Will Israel grant immigrant status to a former Israeli BDS activist?

Israeli-born Swedish artist Dror Feiler, a noted BDS activist, wishes to regain his Israeli citizenship after renouncing it in the 1970s.

By
October 28, 2018 22:36
1 minute read.
Manifestants pro-BDS à Berlin

BDS activists in Berlin. (photo credit: REUTERS)

Israeli-born artist and jazz musician Dror Feiler contacted the Israeli embassy in Stockholm and requested that his Israeli citizenship be reinstated, Channel 10 reported Sunday evening.

Feiler claimed that he only renounced his Israeli citizenship in the 1970s because Swedish law did not allow dual citizenship at the time. The law had since been changed.

He added that he is interested in becoming an Israeli again because he would like to visit his 95-year old elderly mother, whom he has not seen in person since 2009.

Feiler claimed he was not allowed into Israel when he attempted to visit using his Swedish passport.   

The embassy workers, fully aware that Feiler is a leading BDS activist who was involved in Gaza Flotilla efforts in 2010 and 2011, passed the information to Jerusalem and are waiting a decision. 

In 2004, Feiler created an art installation titled Snow White and The Madness of Truth which featured the Maxim restaurant suicide bombing in 2003 that killed 21 Israelis and injured 51.

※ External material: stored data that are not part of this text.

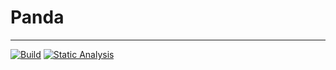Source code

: # Panda

---

[![Build](https://github.com/a-soltysik/Panda/actions/workflows/build.yml/badge.svg)](https://github.com/a-soltysik/Panda/actions/workflows/build.yml)
[![Static Analysis](https://github.com/a-soltysik/Panda/actions/workflows/static-analysis.yml/badge.svg)](https://github.com/a-soltysik/Panda/actions/workflows/static-analysis.yml)




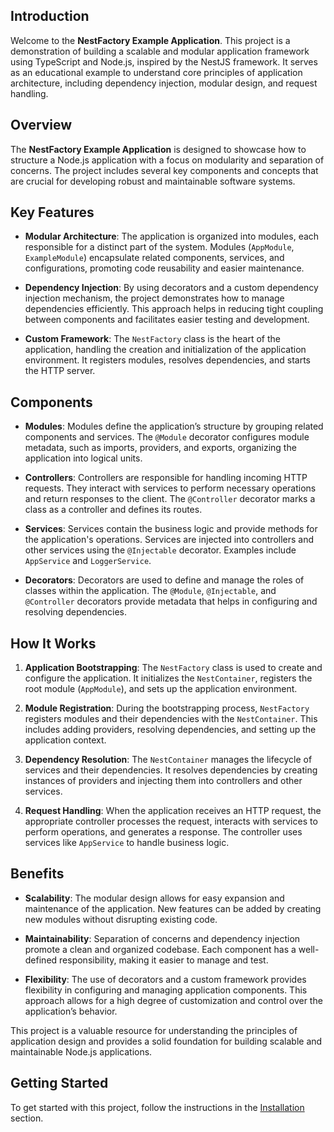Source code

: ## Introduction

Welcome to the **NestFactory Example Application**. This project is a demonstration of building a scalable and modular
application framework using TypeScript and Node.js, inspired by the NestJS framework. It serves as an educational
example to understand core principles of application architecture, including dependency injection, modular design, and
request handling.

## Overview

The **NestFactory Example Application** is designed to showcase how to structure a Node.js application with a focus on
modularity and separation of concerns. The project includes several key components and concepts that are crucial for
developing robust and maintainable software systems.

## Key Features

- **Modular Architecture**: The application is organized into modules, each responsible for a distinct part of the
  system. Modules (`AppModule`, `ExampleModule`) encapsulate related components, services, and configurations, promoting
  code reusability and easier maintenance.

- **Dependency Injection**: By using decorators and a custom dependency injection mechanism, the project demonstrates
  how to manage dependencies efficiently. This approach helps in reducing tight coupling between components and
  facilitates easier testing and development.

- **Custom Framework**: The `NestFactory` class is the heart of the application, handling the creation and
  initialization of the application environment. It registers modules, resolves dependencies, and starts the HTTP
  server.

## Components

- **Modules**: Modules define the application’s structure by grouping related components and services. The `@Module`
  decorator configures module metadata, such as imports, providers, and exports, organizing the application into logical
  units.

- **Controllers**: Controllers are responsible for handling incoming HTTP requests. They interact with services to
  perform necessary operations and return responses to the client. The `@Controller` decorator marks a class as a
  controller and defines its routes.

- **Services**: Services contain the business logic and provide methods for the application's operations. Services are
  injected into controllers and other services using the `@Injectable` decorator. Examples include `AppService`
  and `LoggerService`.

- **Decorators**: Decorators are used to define and manage the roles of classes within the application.
  The `@Module`, `@Injectable`, and `@Controller` decorators provide metadata that helps in configuring and resolving
  dependencies.

## How It Works

1. **Application Bootstrapping**: The `NestFactory` class is used to create and configure the application. It
   initializes the `NestContainer`, registers the root module (`AppModule`), and sets up the application environment.

2. **Module Registration**: During the bootstrapping process, `NestFactory` registers modules and their dependencies
   with the `NestContainer`. This includes adding providers, resolving dependencies, and setting up the application
   context.

3. **Dependency Resolution**: The `NestContainer` manages the lifecycle of services and their dependencies. It resolves
   dependencies by creating instances of providers and injecting them into controllers and other services.

4. **Request Handling**: When the application receives an HTTP request, the appropriate controller processes the
   request, interacts with services to perform operations, and generates a response. The controller uses services
   like `AppService` to handle business logic.

## Benefits

- **Scalability**: The modular design allows for easy expansion and maintenance of the application. New features can be
  added by creating new modules without disrupting existing code.

- **Maintainability**: Separation of concerns and dependency injection promote a clean and organized codebase. Each
  component has a well-defined responsibility, making it easier to manage and test.

- **Flexibility**: The use of decorators and a custom framework provides flexibility in configuring and managing
  application components. This approach allows for a high degree of customization and control over the application’s
  behavior.

This project is a valuable resource for understanding the principles of application design and provides a solid
foundation for building scalable and maintainable Node.js applications.

## Getting Started

To get started with this project, follow the instructions in the [Installation](installation.md) section.
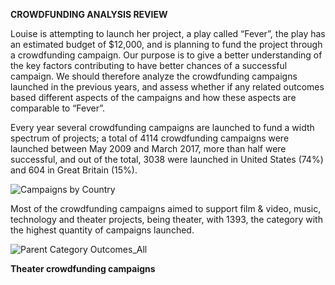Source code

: **CROWDFUNDING ANALYSIS REVIEW**

Louise is attempting to launch her project, a play called “Fever”, the play has an estimated budget of $12,000, and is planning to fund the project through a crowdfunding campaign. 
Our purpose is to give a better understanding of the key factors contributing to have better chances of a successful campaign. We should therefore analyze the crowdfunding campaigns launched in the previous years, and assess whether if any related outcomes based different aspects of the campaigns and how these aspects are comparable to “Fever”.
 
Every year several crowdfunding campaigns are launched to fund a width spectrum of projects; a total of 4114 crowdfunding campaigns were launched between May 2009 and March 2017, more than half were successful, and out of the total, 3038 were launched in United States (74%) and 604 in Great Britain (15%). 

![Campaigns by Country](https://user-images.githubusercontent.com/88411170/130383044-8af15c7e-8c1a-4ed3-b17d-e0ba3eec9127.png)

Most of the crowdfunding campaigns aimed to support film & video, music, technology and theater projects, being theater, with 1393, the category with the highest quantity of campaigns launched.

![Parent Category Outcomes_All](https://user-images.githubusercontent.com/88411170/130381461-55440b77-4db3-42dc-8444-3abf74e37e6c.png)

**Theater crowdfunding campaigns**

The work was damaged by Zvi Mazel, the Israeli ambassador in Sweden at the time, who told Feiler that his installation "is not a work of art. This is an expression of hatred for the Israeli people."

In theory, every Jewish person can receive Israeli citizenship under the Law of Return, but the state of Israel can refuse to grant citizenship in some cases. In the 1970s, Jewish-American mobster Meyer Lansky attempted to make aliyah but was denied entry into Israel.